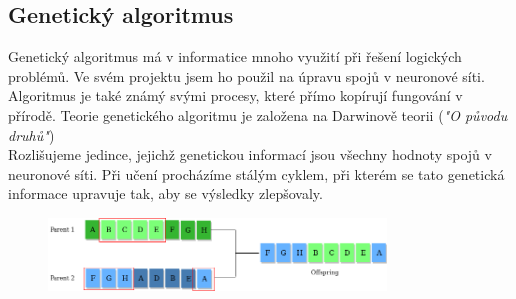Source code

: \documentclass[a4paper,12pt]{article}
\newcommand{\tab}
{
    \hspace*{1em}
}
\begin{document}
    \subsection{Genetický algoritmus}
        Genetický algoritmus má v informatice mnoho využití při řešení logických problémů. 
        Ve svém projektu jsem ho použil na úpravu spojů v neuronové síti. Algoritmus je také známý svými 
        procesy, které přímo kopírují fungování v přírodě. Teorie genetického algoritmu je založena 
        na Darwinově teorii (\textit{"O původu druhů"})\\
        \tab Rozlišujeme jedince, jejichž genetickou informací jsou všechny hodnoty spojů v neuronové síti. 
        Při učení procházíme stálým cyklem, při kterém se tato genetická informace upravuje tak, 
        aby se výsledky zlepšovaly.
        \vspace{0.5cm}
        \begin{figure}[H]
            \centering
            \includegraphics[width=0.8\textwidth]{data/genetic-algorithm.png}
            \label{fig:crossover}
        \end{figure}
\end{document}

= = = =

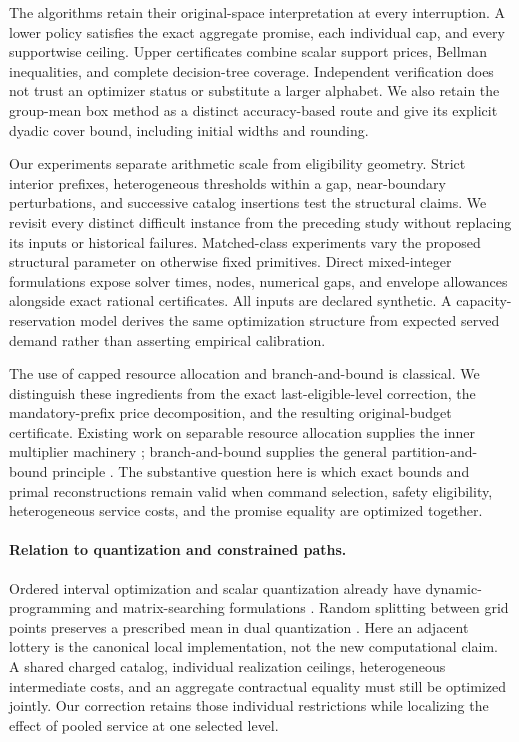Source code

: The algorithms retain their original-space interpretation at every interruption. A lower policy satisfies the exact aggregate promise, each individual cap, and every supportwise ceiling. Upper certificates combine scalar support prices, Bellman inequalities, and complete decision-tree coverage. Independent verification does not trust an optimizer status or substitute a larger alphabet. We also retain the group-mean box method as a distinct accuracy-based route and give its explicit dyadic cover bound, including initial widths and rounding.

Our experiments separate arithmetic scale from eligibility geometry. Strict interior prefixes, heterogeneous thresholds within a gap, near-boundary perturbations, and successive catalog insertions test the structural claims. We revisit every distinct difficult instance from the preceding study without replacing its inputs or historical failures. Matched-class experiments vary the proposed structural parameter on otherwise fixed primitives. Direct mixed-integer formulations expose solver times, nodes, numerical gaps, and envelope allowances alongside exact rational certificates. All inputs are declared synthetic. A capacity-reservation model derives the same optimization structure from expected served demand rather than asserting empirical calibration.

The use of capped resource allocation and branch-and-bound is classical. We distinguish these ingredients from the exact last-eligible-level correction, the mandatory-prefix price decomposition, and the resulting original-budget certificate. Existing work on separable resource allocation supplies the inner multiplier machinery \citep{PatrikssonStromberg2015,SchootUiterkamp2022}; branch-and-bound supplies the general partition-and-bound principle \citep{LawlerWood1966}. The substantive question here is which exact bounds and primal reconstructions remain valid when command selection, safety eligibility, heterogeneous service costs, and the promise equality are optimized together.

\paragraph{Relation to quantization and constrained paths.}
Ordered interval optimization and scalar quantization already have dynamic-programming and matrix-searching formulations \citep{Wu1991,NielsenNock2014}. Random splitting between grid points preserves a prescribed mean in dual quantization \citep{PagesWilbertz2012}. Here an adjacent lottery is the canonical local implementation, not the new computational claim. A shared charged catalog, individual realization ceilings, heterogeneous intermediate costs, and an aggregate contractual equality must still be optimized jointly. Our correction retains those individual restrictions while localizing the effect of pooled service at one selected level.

= = = =

- About this exercise: Across the records above, how many lines contain the word "service"? Give the number by itself.

- Answer to this task: 2